Figure 3. Thermal burn injury of epithelial cells induces MVP in a PAFR-dependent manner.

Figure 3.

(A) HaCaT cells were treated with no treatment (sham), control (0.1% ethanol) vehicle, or preincubated with 10 μM of the PAFR antagonist WEB 2086, or 100 nM CPAF, 100 nM TPA, thermal burn injury (45 sec at 90 °C), or WEB 2086 followed 1 h later by the above agents. Two hours post-treatment, supernatants were removed and MVP quantified. (B) KBM and KBP cells were treated with control vehicle, 100 nM CPAF, 100 nM TPA, or thermal burn injury of 8 or 45 sec.
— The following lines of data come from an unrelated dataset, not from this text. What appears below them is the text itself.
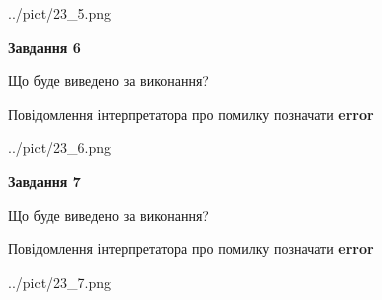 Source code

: \documentclass[10pt, ukrainian]{article}
\begin{document}
{\begin {large}
\begin{center}
	{../pict/23_5.png}
\end{center}
\newpage

{\begin {center}\textbf{Завдання 6}\end {center}}\par
Що буде виведено за виконання? \par
Повідомлення інтерпретатора про помилку позначати \textbf{error}

\begin{center}
	{../pict/23_6.png}
\end{center}
\newpage

{\begin {center}\textbf{Завдання 7}\end {center}}\par
Що буде виведено за виконання? \par
Повідомлення інтерпретатора про помилку позначати \textbf{error}

\begin{center}
	{../pict/23_7.png}
\end{center}
\newpage

\end {large}}
\end{document}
Four hours later MVP were isolated from supernatants. The data are Mean ± SE MVP levels from at least four separate experiments. (C, D) Wild-type or PAFR KO mice (Ptafr−/−) mice were subjected to a thermal burn injury to approximately 15–20% body surface area, and 2 h later (C) three 5 mm punch biopsies or (D) serum was tested for MVP. The data are Mean ± SE MVP levels normalized to SHAM-treated values from at least 6–8 mice in each group. Statistically significant (*: P<0.05; **: P < 0.01) changes in levels of MVP from control (SHAM-treated) values. # Denotes statistically significant (P<0.05) differences in vehicle vs WEB 2086 treatment. N.S., not statistically significant.